## ASSIGNMENT
Please, without the pictures, restate every entry exactly.

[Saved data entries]
BEGIN

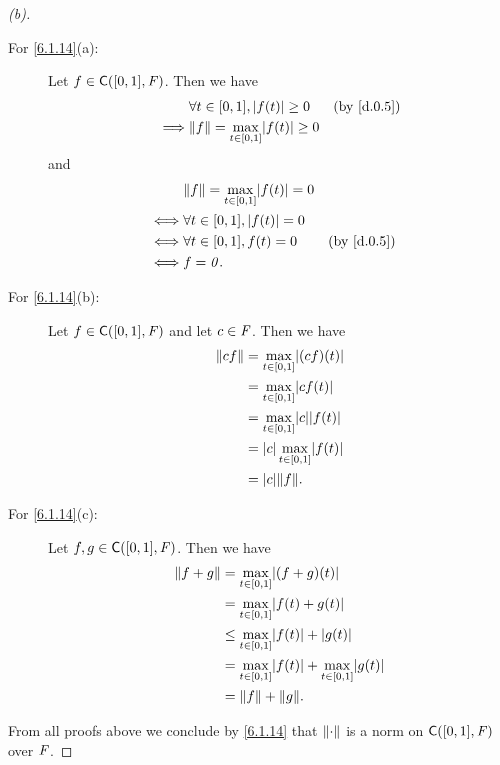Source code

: \begin{proof}[(b)]
  \begin{description}
    \item[For \cref{6.1.14}(a):]
      Let \(f \in \cfs([0, 1], \F)\).
      Then we have
      \begin{align*}
                 & \forall t \in [0, 1], \abs{f(t)} \geq 0          &  & \text{(by \cref{d.0.5})} \\
        \implies & \norm{f} = \max_{t \in [0, 1]} \abs{f(t)} \geq 0
      \end{align*}
      and
      \begin{align*}
             & \norm{f} = \max_{t \in [0, 1]} \abs{f(t)} = 0                               \\
        \iff & \forall t \in [0, 1], \abs{f(t)} = 0                                        \\
        \iff & \forall t \in [0, 1], f(t) = 0                &  & \text{(by \cref{d.0.5})} \\
        \iff & f = \zv.
      \end{align*}
    \item[For \cref{6.1.14}(b):]
      Let \(f \in \cfs([0, 1], \F)\) and let \(c \in \mathit{F}\).
      Then we have
      \begin{align*}
        \norm{cf} & = \max_{t \in [0, 1]} \abs{(cf)(t)}      \\
                  & = \max_{t \in [0, 1]} \abs{cf(t)}        \\
                  & = \max_{t \in [0, 1]} \abs{c} \abs{f(t)} \\
                  & = \abs{c} \max_{t \in [0, 1]} \abs{f(t)} \\
                  & = \abs{c} \norm{f}.
      \end{align*}
    \item[For \cref{6.1.14}(c):]
      Let \(f, g \in \cfs([0, 1], \F)\).
      Then we have
      \begin{align*}
        \norm{f + g} & = \max_{t \in [0, 1]} \abs{(f + g)(t)}                            \\
                     & = \max_{t \in [0, 1]} \abs{f(t) + g(t)}                           \\
                     & \leq \max_{t \in [0, 1]} \abs{f(t)} + \abs{g(t)}                  \\
                     & = \max_{t \in [0, 1]} \abs{f(t)} + \max_{t \in [0, 1]} \abs{g(t)} \\
                     & = \norm{f} + \norm{g}.
      \end{align*}
  \end{description}
  From all proofs above we conclude by \cref{6.1.14} that \(\left\lVert\cdot\right\rVert\) is a norm on \(\cfs([0, 1], \F)\) over \(\mathit{F}\).
\end{proof}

END

## ANSWER BOX
Source code

: \begin{proof}[(b)]
  \begin{description}
    \item[For \cref{6.1.14}(a):]
      Let \(f \in \cfs([0, 1], \F)\).
      Then we have
      \begin{align*}
                 & \forall t \in [0, 1], \abs{f(t)} \geq 0          &  & \text{(by \cref{d.0.5})} \\
        \implies & \norm{f} = \max_{t \in [0, 1]} \abs{f(t)} \geq 0
      \end{align*}
      and
      \begin{align*}
             & \norm{f} = \max_{t \in [0, 1]} \abs{f(t)} = 0                               \\
        \iff & \forall t \in [0, 1], \abs{f(t)} = 0                                        \\
        \iff & \forall t \in [0, 1], f(t) = 0                &  & \text{(by \cref{d.0.5})} \\
        \iff & f = \zv.
      \end{align*}
    \item[For \cref{6.1.14}(b):]
      Let \(f \in \cfs([0, 1], \F)\) and let \(c \in \mathit{F}\).
      Then we have
      \begin{align*}
        \norm{cf} & = \max_{t \in [0, 1]} \abs{(cf)(t)}      \\
                  & = \max_{t \in [0, 1]} \abs{cf(t)}        \\
                  & = \max_{t \in [0, 1]} \abs{c} \abs{f(t)} \\
                  & = \abs{c} \max_{t \in [0, 1]} \abs{f(t)} \\
                  & = \abs{c} \norm{f}.
      \end{align*}
    \item[For \cref{6.1.14}(c):]
      Let \(f, g \in \cfs([0, 1], \F)\).
      Then we have
      \begin{align*}
        \norm{f + g} & = \max_{t \in [0, 1]} \abs{(f + g)(t)}                            \\
                     & = \max_{t \in [0, 1]} \abs{f(t) + g(t)}                           \\
                     & \leq \max_{t \in [0, 1]} \abs{f(t)} + \abs{g(t)}                  \\
                     & = \max_{t \in [0, 1]} \abs{f(t)} + \max_{t \in [0, 1]} \abs{g(t)} \\
                     & = \norm{f} + \norm{g}.
      \end{align*}
  \end{description}
  From all proofs above we conclude by \cref{6.1.14} that \(\left\lVert\cdot\right\rVert\) is a norm on \(\cfs([0, 1], \F)\) over \(\mathit{F}\).
\end{proof}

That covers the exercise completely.